By killing himself before his federal sentence could be handed down, Dwyer also preserved his $1.28 million pension for his wife and two children. From a legal standpoint, Dwyer’s conviction was never final because he killed himself before his sentencing.

What the embattled politician didn’t accomplish was a full re-examination of the corruption case that had destroyed him.

The month before his suicide, Dwyer and former GOP state Chairman Robert Asher were convicted by a jury of 11 counts each, stemming from an agreement to award a $4.6 million Treasury Department data processing contract to Computer Technology Associates, a California computer firm, in return for campaign contributions. Each faced up to 55 years in prison.

The case revolved around a conspiracy under which Dwyer and the state GOP was to accept a $300,000 kickback on the sole-source contract. But no money ever changed hands; the prosecution hinged on testimony of others involved who took plea deals.

A Patriot-News editorial published the day after Dwyer’s suicide read in part:

“In his rambling remarks before he pulled a gun and shot himself at his own press conference, state Treasurer R. Budd Dwyer spoke of his ‘unpublished story.’ He seemed to believe that if the truth, as he saw it, got out it would exculpate his recent conviction by a jury on charges of conspiracy, mail fraud, interstate travel in aid of racketeering and perjury. And he hoped that the shock of his suicide would spur an investigation of the nation’s justice system, which he thought had wronged him and many others.

“Dwyer had the opportunity to present his side of the story at his trial and yet, in a move we still find baffling, he did not take the witness stand in his own defense. His failure to convince a jury of his innocence was not erased by his public self-execution. He did not become innocent by virtue of killing himself.”

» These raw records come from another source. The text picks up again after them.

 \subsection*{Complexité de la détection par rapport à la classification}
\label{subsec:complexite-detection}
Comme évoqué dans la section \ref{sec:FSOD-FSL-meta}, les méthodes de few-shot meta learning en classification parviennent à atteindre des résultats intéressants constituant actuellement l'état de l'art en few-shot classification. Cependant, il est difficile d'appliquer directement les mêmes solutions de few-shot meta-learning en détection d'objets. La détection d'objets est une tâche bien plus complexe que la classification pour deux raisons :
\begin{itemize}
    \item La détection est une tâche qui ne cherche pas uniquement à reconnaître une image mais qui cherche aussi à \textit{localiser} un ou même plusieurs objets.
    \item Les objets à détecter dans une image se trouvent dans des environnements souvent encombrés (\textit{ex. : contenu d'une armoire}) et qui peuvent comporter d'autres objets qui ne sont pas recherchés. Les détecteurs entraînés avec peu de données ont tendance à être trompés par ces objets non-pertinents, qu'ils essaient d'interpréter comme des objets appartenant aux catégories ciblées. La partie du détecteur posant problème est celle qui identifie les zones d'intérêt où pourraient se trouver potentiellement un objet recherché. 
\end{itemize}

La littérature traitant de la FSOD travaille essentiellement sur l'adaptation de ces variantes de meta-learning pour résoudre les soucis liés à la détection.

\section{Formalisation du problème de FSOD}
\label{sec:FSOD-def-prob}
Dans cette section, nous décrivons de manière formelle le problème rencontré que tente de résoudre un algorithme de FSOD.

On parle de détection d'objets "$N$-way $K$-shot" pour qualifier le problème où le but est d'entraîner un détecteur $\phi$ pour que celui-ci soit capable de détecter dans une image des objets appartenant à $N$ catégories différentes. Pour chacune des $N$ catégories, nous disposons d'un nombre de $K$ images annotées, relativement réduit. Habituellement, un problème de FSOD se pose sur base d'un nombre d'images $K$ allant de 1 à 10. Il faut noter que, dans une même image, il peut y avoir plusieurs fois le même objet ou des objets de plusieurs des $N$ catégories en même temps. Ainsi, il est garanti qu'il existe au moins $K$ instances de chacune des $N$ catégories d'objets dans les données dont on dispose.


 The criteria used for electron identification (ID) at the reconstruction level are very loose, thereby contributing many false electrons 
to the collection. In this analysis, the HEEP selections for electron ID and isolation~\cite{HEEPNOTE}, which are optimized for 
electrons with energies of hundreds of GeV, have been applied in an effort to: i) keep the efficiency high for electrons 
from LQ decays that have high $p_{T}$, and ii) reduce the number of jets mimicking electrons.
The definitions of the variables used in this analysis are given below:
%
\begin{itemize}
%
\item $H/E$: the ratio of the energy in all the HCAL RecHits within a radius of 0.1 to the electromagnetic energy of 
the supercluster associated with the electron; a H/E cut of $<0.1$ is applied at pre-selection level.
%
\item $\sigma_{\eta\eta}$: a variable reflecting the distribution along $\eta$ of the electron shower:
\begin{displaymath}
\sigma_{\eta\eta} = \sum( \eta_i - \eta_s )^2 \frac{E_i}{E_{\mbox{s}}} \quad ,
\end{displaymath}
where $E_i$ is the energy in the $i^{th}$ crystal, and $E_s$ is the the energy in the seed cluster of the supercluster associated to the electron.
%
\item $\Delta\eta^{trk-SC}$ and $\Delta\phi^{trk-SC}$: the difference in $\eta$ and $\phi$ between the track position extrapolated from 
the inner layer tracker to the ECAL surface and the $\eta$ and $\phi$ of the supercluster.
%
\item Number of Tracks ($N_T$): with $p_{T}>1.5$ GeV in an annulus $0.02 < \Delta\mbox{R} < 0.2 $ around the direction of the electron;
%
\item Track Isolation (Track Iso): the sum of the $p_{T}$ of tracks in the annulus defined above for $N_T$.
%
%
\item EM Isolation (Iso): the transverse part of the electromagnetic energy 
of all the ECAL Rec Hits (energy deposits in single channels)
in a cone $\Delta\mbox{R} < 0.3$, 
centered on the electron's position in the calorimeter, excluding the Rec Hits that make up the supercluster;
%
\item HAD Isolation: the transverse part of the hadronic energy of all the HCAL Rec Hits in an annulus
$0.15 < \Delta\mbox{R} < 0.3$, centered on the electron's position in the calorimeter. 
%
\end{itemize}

In committing suicide, Dwyer stepped on his own message, Marshall said.

“I don’t think anybody remembers what he said. He was hoping it would bring about these major reforms,” Marshall said. “There wasn’t much follow-up on what he was hoping would happen.”

Instead, Dwyer’s enduring legacy is that of a disgraced, desperate politician who took his life in the most shocking way possible, Marshall said.

“I think it’s pretty close to the top in Pennsylvania political history — unfortunately,” he said.

So much so, Dwyer’s elected successor to the office, Democrat Catherine Baker Knoll, delighted in showing her guests the bullet hole Dwyer’s suicide shot had bored into the ceiling, Penny said.

“When people would go visit, that was one thing she would point out,” he said. ” ‘You are in that room where it happened’,” Knoll would announce, according to Penny. “She liked to point out where the bullet ended up in the ceiling. I never looked for a bullet hole.”

The hole remains to this day.

So do the memories, especially among those who witnessed it.

“Thirty-five years later, they’ll still remembering it,” Marshall said. “Pennsylvania has had more than its share of political corruption, but those names come and go. A lot of people remember Budd Dwyer. He’s the guy who shot himself at a press conference.”